現代建築とは全く違う、日本建築特有の空間です。

中庭から御殿を眺める

中庭側へ回ると、また違った雰囲気になります。

幕末に再建された建物が、明治、大正、昭和、平成、令和と時代を超えて現在まで残っている。

復元天守とはまた違う、

「本物が残っている」という重み

を感じる場所でした。

今回の城めぐりを振り返って

今回巡ったのは、

諏訪原城
→ 相良城跡・牧之原市史料館
→ 高天神城入口
→ 横須賀城
→ 掛川城

です。

特に印象的だったのは、城ごとに役割が全く違ったこと。

諏訪原城は、武田勝頼が遠江攻略のために築いた前線基地。

相良城は、田沼意次の時代に城下町政治の中心となった城。

高天神城は、武田と徳川が争奪戦を繰り広げた難攻不落の山城。

横須賀城は、その高天神城を攻略するために徳川家康が築かせた城。

掛川城は、戦国の城から近世城郭へと発展し、現在では木造復元天守と現存御殿の両方を楽しめる城。
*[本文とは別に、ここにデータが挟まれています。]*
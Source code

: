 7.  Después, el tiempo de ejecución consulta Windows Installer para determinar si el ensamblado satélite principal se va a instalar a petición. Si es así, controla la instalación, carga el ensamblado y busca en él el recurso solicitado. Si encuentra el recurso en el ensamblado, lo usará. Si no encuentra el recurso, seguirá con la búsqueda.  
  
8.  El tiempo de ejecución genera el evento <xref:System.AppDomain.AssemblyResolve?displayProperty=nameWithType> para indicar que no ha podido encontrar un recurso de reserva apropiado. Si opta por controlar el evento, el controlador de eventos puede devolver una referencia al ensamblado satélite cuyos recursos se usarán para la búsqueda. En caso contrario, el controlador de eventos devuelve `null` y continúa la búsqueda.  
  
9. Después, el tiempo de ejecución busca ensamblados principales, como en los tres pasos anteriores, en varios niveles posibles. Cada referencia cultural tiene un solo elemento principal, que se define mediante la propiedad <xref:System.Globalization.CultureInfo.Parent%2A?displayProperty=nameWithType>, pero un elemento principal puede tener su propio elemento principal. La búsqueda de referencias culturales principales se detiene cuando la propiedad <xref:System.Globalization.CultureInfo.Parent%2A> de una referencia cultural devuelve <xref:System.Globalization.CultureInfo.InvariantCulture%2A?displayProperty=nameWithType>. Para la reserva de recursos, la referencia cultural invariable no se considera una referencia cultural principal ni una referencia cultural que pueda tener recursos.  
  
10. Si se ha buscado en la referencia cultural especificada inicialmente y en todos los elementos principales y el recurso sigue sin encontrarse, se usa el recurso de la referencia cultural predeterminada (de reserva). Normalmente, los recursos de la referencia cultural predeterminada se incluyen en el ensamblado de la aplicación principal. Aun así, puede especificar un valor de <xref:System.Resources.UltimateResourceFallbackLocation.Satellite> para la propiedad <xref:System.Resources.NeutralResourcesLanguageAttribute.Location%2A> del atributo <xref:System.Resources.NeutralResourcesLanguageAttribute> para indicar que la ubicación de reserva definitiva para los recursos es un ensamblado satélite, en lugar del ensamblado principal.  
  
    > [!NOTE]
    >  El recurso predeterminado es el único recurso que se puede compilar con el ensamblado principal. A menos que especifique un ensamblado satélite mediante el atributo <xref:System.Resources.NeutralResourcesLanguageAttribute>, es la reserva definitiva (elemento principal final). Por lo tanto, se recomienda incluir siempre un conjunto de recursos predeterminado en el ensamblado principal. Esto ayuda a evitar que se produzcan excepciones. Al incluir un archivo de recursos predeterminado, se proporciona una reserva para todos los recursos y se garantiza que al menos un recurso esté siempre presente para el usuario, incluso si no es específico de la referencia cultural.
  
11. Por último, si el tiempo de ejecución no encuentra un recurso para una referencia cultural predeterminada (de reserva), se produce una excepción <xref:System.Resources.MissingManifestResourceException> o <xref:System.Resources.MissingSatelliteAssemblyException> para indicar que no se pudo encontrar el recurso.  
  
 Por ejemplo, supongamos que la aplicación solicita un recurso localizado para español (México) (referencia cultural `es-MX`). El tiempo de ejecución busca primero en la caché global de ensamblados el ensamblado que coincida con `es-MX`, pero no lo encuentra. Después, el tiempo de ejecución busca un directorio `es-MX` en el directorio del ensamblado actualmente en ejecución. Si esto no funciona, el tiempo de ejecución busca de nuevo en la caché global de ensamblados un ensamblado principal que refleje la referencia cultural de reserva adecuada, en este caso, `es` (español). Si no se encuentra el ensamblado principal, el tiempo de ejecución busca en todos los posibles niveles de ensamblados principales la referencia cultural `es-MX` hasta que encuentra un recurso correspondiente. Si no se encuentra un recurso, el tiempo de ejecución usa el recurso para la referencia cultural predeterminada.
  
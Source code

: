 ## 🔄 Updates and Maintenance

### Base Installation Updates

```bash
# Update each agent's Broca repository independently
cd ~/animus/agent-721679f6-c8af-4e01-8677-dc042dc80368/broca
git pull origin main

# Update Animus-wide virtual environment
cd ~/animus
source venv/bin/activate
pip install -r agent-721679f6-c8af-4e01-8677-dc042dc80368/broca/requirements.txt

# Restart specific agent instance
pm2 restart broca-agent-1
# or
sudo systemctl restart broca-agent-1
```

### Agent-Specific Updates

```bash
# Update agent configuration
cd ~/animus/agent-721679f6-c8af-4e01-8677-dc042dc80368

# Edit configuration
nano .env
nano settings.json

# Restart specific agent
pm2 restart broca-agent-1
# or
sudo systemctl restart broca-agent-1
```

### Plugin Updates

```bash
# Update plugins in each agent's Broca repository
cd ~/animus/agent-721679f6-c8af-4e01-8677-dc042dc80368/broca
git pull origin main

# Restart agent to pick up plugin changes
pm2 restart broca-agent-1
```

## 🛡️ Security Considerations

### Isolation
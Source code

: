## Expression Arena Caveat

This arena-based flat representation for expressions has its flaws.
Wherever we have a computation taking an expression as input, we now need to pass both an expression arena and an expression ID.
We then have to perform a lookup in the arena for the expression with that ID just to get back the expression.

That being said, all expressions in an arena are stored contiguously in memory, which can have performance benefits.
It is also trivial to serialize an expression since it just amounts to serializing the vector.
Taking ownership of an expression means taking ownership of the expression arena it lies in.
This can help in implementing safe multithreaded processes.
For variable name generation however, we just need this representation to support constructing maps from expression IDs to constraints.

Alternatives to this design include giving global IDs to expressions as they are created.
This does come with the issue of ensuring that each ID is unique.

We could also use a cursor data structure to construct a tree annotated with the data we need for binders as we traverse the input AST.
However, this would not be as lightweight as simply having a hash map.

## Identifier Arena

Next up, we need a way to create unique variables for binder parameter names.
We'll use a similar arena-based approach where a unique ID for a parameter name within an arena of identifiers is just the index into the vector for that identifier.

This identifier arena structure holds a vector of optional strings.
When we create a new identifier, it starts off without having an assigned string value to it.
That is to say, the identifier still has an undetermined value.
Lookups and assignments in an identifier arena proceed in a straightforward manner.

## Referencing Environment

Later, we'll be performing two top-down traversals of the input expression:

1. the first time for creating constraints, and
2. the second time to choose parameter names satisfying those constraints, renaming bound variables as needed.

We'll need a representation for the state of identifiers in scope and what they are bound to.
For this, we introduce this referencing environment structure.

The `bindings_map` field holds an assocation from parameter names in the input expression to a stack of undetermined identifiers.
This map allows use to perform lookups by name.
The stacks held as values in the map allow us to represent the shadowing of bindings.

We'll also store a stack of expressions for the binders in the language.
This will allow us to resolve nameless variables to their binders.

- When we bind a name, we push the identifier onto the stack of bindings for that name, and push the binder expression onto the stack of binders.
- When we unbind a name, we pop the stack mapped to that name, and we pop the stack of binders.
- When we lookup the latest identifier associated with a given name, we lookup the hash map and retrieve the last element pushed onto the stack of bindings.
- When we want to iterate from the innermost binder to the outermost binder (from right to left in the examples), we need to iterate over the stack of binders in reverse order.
同じ「城」と呼ばれていても、その役割も姿も全く違います。

帰路の三方原PAで、また武田と徳川

掛川城を後にして東名高速で帰路へ。

途中、三方原パーキングエリアへ立ち寄りました。

そこにあったのが、

「三方ヶ原合戦」

の顔出しパネル。

徳川軍と武田軍が並んでいます。

朝からずっと武田と徳川の攻防を追ってきた一日の最後に、まさかPAでもこの二人に出会うとは。

なかなか出来すぎた締めくくりでした。

城を巡ると、歴史が一本につながる

今回の城めぐりで最も面白かったのは、

一つ一つの城の歴史が、次に訪れる城へつながっていったこと

です。

諏訪原城を見れば、武田勝頼がなぜ遠江へ進みたかったのかが分かる。

高天神城の入口に立てば、なぜこの山城を巡って武田と徳川が争ったのかが分かる。

横須賀城へ行けば、家康がどうやって高天神城を包囲しようとしたのかが分かる。

そして掛川城まで来ると、今川・徳川・山内一豊を経て「戦う城」が「治める城」へ変化していく様子まで見えてきます。

途中に相良城を挟むことで、さらに江戸時代の田沼意次の政治まで歴史が伸びていきました。

今回は高天神城だけは安全を優先して登城しませんでしたが、それも含めて実際の城めぐりです。

無理をしないことも、城めぐりを長く楽しむためには大切。

それでも、

諏訪原城から掛川城まで、遠江の歴史を「点」ではなく「線」でたどる。

非常に充実した一日になりました。